[What to produce] Every line with "localhost" in it must be copied from the data.

[Task inputs]
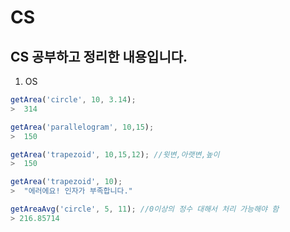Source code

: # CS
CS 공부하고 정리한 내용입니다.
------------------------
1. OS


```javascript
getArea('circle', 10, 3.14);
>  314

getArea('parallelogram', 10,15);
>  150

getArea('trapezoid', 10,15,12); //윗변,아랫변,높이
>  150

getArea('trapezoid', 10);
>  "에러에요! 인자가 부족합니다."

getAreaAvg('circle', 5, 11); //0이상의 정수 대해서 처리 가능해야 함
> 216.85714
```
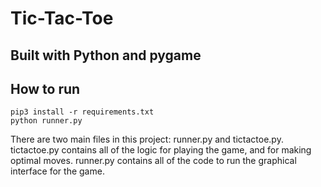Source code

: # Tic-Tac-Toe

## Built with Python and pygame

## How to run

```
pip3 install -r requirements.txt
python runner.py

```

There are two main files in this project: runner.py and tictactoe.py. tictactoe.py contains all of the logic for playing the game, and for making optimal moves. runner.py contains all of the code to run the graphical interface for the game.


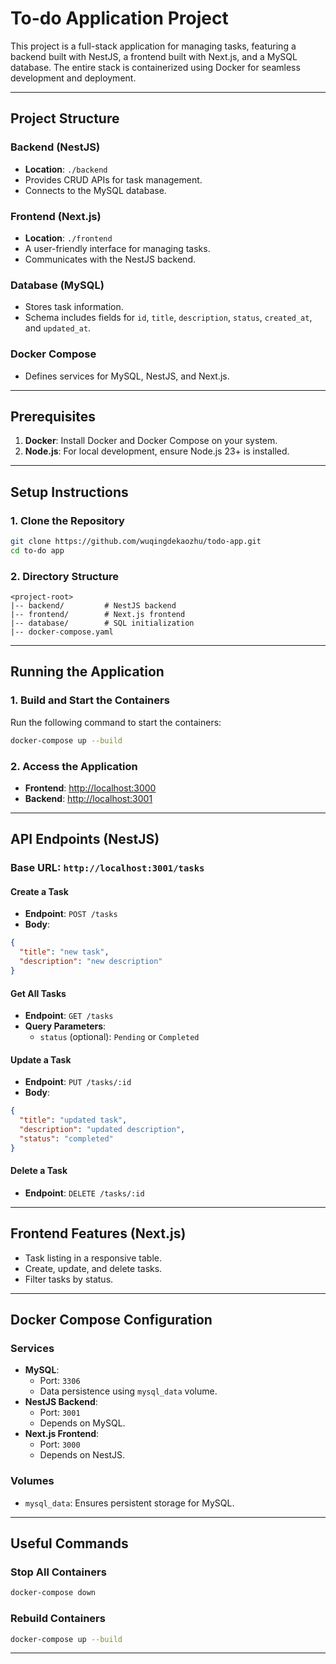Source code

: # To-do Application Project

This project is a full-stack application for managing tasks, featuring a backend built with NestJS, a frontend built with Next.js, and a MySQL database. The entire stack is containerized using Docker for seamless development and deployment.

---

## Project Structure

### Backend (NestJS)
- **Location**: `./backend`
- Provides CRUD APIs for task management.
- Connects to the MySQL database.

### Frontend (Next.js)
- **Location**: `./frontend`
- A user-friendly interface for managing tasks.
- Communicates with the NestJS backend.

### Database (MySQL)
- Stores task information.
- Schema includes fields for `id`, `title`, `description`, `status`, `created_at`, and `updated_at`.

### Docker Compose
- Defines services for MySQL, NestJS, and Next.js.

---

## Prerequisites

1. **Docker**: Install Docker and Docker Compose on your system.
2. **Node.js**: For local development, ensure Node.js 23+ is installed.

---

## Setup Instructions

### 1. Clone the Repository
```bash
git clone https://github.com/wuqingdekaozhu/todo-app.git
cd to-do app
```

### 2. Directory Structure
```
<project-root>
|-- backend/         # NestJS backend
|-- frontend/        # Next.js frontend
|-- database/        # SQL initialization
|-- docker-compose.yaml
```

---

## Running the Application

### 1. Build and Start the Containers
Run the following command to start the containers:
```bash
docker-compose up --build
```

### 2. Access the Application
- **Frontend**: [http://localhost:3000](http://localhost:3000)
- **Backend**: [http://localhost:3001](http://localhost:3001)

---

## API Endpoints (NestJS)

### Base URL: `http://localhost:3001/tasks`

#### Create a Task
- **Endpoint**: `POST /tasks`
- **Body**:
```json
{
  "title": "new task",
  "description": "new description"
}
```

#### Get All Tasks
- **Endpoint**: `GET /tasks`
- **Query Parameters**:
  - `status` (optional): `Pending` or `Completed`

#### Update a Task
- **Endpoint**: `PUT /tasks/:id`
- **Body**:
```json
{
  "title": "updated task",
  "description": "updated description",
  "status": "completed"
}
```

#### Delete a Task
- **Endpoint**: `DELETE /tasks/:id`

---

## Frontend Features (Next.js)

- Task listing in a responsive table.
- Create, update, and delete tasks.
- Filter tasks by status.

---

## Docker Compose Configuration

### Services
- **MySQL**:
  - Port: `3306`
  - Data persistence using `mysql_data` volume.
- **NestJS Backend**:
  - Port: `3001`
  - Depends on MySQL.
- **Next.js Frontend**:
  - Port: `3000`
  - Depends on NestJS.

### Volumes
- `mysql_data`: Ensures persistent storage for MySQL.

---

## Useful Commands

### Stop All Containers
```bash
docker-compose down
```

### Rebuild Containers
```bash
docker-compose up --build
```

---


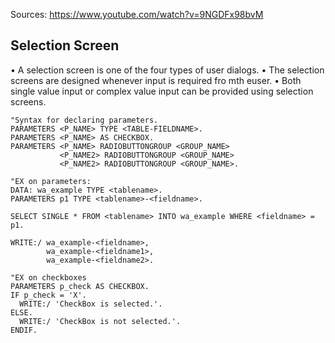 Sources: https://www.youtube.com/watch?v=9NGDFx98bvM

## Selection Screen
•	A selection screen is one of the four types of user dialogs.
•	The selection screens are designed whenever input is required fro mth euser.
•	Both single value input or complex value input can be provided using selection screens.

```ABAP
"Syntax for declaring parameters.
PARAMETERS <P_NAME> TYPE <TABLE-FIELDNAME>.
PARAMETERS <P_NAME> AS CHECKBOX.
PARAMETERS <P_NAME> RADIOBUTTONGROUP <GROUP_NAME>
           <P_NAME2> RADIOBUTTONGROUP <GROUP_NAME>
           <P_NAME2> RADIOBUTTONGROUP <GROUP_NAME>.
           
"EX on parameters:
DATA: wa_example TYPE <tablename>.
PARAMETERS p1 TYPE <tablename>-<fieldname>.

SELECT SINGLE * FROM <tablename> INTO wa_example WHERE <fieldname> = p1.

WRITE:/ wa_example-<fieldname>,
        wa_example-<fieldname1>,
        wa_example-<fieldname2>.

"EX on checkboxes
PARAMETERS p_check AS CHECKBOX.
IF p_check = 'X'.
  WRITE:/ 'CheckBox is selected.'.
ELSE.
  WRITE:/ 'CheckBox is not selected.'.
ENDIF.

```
==
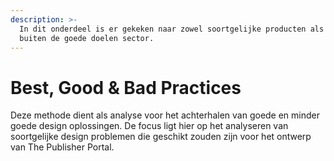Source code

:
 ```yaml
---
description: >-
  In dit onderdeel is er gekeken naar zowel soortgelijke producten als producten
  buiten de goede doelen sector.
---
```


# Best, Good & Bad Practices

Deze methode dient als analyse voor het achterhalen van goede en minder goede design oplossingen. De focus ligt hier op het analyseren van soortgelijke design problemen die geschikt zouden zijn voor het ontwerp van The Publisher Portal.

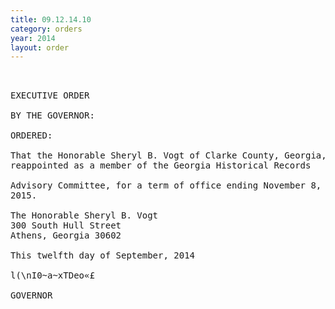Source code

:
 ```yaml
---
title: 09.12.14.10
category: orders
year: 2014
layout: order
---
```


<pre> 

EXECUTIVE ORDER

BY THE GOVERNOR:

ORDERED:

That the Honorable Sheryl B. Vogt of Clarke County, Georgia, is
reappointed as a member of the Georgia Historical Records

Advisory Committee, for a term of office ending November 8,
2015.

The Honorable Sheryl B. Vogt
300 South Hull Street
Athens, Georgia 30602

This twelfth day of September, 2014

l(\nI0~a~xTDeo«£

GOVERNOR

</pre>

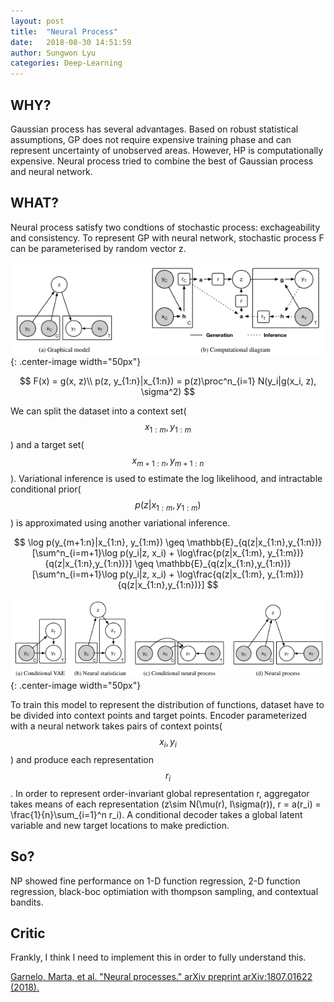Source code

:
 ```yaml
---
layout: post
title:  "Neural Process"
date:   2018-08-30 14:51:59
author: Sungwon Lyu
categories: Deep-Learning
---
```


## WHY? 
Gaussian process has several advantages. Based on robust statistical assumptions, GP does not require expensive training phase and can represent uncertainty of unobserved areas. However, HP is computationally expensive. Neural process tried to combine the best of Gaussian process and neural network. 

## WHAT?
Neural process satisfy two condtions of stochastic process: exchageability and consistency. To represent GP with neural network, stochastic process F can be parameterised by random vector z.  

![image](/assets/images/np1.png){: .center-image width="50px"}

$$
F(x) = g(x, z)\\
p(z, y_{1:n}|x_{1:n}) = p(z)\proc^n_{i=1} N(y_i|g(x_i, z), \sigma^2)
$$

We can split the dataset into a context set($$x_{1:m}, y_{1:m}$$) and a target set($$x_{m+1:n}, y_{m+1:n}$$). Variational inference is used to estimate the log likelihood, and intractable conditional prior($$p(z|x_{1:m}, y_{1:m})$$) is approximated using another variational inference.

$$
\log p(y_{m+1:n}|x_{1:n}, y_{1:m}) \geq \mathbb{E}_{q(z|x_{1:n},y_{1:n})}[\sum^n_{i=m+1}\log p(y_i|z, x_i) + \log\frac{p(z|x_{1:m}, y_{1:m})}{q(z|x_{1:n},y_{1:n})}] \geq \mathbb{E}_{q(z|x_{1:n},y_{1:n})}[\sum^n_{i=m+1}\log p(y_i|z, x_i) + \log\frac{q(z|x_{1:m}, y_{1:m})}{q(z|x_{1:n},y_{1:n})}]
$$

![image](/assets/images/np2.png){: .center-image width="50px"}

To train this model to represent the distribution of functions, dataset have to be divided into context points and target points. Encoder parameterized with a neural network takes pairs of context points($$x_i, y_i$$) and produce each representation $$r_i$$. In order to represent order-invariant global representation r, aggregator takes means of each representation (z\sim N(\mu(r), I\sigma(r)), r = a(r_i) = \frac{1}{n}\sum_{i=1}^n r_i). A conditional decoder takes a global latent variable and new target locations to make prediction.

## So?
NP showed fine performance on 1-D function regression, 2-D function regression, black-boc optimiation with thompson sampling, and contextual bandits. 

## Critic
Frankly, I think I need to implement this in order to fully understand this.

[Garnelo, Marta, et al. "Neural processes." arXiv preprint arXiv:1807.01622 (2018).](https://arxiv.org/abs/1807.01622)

[Exercise answer]
- **Frontend**: [http://localhost:3000](http://localhost:3000)
- **Backend**: [http://localhost:3001](http://localhost:3001)
### Base URL: `http://localhost:3001/tasks`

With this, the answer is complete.